There may be any number of flaws in Bill 2, but fearing human rights legislation shouldn’t be one of them.

But there’s plenty of fear out there. A column in the Edmonton Journal last week referenced “an outpouring of fury and death threats” aimed at Education Minister Thomas Lakaszuk. It included vicious homophobic emails (the content of which Journal editors declined to publish).

This, because some parents feared Big Brother, via a human rights tribunal, might force parents who homeschool to tone down their talk around the kitchen table.

Not during school hours — the current act already allows parents to pull their kids away from any course material that touches on sexuality, sexual orientation or religion that they may not like.

But around the table during suppertime, because homeschooling does not draw a very clear line around when school is in and when it’s not.

We’re all allowed to rant in our homes about anything we want (and some of us do). But when our ranting violates the Alberta Human Rights Act during school time, there could be problems.

At least, that appears to have been the fear. Human rights tribunals are complaint-driven, and given that the most likely complainant would be a student, that does raise an uncomfortable dynamic.

Human rights tribunals are not fun affairs. This newspaper has been through one. These quasi-judicial proceedings are widely perceived to be used as weapons by people with an agenda at the extreme opposite of the alleged agenda of the person subject to complaint. The rules governing proceedings are infamously skewed, the rulings are arbitrary and outside the powers granted by the Alberta Human Rights Act, they have little validity or credibility.

That said, let’s keep our fears in perspective.

People opposed to the wording of Section 16 and the preamble of Bill 2 speak of the “stealth language” that might put family conversation into the public domain of a tribunal.
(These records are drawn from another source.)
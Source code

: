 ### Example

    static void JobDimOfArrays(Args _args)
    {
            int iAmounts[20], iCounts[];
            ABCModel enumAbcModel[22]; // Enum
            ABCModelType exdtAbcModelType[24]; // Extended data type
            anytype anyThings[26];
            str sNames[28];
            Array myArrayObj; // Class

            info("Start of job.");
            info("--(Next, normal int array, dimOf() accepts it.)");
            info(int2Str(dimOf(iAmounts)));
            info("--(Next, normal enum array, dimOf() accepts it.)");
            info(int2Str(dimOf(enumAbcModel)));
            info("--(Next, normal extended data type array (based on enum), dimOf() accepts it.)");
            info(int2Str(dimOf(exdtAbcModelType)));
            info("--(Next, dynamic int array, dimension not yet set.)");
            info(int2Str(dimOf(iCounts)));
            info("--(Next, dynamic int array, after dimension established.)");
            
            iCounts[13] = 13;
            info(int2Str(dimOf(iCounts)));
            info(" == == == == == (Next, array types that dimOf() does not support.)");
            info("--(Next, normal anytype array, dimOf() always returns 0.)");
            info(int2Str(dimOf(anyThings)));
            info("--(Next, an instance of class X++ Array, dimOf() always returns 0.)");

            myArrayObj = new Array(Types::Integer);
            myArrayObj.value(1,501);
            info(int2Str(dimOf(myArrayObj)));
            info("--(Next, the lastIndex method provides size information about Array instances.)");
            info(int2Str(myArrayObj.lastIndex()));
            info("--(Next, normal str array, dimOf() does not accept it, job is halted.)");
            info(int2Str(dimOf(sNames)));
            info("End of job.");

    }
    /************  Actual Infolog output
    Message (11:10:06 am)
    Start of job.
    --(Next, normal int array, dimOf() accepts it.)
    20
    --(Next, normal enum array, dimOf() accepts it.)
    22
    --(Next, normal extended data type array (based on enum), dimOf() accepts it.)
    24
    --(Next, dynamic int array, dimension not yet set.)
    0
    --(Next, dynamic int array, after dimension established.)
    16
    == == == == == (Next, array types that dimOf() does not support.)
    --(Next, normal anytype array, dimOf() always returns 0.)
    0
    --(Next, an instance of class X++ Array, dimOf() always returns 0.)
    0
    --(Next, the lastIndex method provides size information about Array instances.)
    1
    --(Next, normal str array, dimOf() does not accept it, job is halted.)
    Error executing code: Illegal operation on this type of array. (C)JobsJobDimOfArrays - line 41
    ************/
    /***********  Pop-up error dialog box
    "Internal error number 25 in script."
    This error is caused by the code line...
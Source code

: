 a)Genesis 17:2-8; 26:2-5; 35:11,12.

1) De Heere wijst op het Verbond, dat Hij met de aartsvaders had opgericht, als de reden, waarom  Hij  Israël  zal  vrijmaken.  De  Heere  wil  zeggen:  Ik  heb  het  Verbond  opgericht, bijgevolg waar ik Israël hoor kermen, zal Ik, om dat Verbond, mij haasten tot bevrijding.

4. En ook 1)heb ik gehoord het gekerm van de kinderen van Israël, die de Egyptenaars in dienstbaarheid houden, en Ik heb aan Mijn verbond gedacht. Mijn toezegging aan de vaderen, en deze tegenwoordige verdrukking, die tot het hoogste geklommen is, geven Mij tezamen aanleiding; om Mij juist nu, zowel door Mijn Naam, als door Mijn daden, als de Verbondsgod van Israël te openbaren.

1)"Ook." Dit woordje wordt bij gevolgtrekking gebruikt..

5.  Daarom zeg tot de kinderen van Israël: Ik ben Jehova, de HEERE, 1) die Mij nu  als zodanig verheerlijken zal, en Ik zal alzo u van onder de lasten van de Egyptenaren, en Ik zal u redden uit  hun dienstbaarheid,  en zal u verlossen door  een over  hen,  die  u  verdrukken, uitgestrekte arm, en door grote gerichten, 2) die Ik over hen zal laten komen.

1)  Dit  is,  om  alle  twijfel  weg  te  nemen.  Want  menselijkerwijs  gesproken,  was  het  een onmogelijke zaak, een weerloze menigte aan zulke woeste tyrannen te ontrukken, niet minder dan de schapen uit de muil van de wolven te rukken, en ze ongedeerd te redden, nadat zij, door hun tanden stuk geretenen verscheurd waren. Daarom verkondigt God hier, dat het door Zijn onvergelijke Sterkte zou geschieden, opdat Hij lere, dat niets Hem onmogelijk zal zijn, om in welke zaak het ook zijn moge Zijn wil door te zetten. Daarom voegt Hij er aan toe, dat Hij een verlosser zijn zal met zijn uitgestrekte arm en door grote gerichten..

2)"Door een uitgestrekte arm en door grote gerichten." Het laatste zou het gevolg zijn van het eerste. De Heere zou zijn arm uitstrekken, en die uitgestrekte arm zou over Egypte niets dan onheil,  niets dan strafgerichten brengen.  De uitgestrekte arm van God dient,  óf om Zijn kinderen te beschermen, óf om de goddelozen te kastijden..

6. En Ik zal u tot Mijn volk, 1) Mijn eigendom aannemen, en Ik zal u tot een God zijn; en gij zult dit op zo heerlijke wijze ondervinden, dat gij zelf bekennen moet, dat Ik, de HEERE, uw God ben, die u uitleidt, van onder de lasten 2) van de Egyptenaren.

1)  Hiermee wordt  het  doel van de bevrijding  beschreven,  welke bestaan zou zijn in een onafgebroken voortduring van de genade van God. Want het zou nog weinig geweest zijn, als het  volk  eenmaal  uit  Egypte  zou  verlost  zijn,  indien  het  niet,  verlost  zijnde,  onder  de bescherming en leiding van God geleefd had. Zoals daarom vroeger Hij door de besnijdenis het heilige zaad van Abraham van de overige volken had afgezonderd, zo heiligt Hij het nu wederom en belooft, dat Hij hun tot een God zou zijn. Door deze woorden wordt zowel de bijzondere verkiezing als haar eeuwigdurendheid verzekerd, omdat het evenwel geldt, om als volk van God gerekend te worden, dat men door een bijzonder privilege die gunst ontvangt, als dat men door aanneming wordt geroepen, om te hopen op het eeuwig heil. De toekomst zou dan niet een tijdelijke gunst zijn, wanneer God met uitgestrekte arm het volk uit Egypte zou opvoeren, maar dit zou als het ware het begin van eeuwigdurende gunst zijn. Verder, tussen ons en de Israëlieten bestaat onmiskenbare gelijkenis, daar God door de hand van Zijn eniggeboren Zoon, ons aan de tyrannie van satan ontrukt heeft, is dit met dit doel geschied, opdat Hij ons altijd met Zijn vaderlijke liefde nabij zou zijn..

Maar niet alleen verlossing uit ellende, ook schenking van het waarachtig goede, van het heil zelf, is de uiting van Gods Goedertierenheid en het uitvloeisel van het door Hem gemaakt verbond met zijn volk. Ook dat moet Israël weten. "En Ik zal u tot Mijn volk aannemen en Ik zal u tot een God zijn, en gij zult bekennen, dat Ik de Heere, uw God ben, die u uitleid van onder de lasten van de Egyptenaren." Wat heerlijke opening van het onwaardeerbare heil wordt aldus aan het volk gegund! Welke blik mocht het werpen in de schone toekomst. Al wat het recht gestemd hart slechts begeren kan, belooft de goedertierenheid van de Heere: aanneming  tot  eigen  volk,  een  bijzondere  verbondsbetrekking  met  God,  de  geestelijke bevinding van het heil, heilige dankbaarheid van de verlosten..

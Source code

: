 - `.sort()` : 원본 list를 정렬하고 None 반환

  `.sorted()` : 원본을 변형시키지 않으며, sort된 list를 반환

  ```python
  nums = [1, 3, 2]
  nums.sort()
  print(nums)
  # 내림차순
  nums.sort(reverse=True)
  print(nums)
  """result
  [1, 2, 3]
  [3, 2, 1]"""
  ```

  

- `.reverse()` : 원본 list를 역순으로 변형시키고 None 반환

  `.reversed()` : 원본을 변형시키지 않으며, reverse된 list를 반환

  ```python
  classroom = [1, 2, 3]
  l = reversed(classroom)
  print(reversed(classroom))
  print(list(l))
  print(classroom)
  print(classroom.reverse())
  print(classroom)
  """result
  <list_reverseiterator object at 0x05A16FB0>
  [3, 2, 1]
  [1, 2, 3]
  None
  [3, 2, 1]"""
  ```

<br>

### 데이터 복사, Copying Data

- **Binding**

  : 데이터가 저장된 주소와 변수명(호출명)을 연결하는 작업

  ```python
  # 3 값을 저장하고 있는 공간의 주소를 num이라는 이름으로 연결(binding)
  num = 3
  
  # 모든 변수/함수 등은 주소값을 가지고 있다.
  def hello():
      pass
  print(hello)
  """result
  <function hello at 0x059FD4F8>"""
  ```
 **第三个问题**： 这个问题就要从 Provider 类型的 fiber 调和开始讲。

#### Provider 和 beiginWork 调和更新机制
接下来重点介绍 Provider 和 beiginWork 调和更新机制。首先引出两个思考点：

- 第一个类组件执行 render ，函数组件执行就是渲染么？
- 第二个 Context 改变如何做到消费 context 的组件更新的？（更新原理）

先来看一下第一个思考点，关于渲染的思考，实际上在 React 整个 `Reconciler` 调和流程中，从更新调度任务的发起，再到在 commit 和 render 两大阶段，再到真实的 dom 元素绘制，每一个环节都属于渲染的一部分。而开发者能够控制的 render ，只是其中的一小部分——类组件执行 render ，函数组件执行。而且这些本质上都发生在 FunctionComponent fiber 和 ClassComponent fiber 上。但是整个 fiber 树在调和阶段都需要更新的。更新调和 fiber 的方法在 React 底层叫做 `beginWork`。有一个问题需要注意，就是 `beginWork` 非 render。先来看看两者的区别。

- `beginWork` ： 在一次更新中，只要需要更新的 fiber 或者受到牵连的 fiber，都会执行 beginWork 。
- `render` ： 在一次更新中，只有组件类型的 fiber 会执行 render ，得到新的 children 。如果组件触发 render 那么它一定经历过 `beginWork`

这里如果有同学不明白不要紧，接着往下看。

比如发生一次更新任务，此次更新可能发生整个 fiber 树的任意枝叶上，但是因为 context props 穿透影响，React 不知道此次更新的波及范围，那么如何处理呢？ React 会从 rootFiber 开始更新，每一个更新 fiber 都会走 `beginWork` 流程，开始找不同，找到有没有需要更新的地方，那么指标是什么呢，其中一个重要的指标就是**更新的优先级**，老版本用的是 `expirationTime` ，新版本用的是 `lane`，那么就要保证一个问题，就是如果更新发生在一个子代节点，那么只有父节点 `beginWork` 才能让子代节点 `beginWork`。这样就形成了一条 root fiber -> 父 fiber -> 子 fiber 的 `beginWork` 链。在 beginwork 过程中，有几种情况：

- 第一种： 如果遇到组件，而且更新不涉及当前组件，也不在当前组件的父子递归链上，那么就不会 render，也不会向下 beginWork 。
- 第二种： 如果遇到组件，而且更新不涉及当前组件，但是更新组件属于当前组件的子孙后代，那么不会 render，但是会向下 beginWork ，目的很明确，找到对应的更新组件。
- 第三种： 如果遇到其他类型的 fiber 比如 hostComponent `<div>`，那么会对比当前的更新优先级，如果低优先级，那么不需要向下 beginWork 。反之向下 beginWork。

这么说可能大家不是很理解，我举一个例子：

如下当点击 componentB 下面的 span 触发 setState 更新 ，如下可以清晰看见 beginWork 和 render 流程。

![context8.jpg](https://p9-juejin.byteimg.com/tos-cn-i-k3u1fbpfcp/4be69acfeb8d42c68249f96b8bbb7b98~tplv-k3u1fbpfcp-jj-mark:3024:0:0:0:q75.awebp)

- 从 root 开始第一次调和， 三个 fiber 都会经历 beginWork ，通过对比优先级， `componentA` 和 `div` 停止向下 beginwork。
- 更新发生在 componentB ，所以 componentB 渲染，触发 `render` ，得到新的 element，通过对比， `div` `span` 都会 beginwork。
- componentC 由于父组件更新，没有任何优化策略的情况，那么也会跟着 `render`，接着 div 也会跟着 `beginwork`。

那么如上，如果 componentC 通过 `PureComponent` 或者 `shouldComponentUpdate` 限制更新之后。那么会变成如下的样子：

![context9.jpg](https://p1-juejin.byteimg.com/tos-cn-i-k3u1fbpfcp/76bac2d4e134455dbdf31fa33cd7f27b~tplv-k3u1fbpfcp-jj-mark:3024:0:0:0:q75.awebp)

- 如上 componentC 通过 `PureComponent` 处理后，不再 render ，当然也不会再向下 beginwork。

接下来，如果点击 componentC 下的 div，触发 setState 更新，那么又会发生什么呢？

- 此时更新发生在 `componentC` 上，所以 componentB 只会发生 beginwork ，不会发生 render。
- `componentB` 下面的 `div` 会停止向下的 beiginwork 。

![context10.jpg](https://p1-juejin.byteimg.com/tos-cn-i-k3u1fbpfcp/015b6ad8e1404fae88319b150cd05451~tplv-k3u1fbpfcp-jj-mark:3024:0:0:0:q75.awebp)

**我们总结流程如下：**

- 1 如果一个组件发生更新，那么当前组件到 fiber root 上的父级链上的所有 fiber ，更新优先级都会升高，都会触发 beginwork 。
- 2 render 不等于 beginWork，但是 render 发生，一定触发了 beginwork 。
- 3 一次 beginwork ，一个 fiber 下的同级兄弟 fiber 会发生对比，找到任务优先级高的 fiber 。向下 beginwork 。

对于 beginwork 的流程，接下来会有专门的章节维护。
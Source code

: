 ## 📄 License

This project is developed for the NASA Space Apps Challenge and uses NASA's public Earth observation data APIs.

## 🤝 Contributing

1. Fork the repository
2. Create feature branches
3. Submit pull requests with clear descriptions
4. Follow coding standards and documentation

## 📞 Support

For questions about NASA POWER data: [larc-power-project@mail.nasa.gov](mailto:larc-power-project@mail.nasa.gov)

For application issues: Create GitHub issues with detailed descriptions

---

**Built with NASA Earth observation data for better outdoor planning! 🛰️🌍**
Paul Faris, chair of Home School Legal Defence Association of Canada, says with all sincerity that he’s “hearing from people saying ‘I don’t really want my children being taught to respect religions that I don’t like.’ ”

What kind of language do we hear there?

Which side is gaining stealth toward hate or repression?

In Canada’s most libertarian province, homeschoolers in Alberta get more government funding and have more freedom of conscience than in almost any part of North America.

There’s no need to adhere to provincial curriculum no need for children to prove they’ve learned anything through standardized testing.

If you want to teach that modern humans and dinosaurs once walked the Earth together, you can mark that correct on your history exams.

There have been more books banned from public schools (Catcher in the Rye, Huckleberry Finn, To Kill a Mockingbird, Harry Potter to name a few) than the lexicon that could be banned from a homeschool library. Because of the Human Rights Act, neither the Bible nor Qua’ran can be pushed out of the home.

Barring 11th-hour heroics, Bill 2 looks like it will only return (in significantly amended form) after the next election — if at all. We are all free to judge the wisdom of that.

But as a U.S. President Franklin Delano Roosevelt said in his inaugural address: “The only thing we have to fear, is fear itself.”

To defeat those fears, we need to identify and name them.

Greg Neiman is an Advocate editor.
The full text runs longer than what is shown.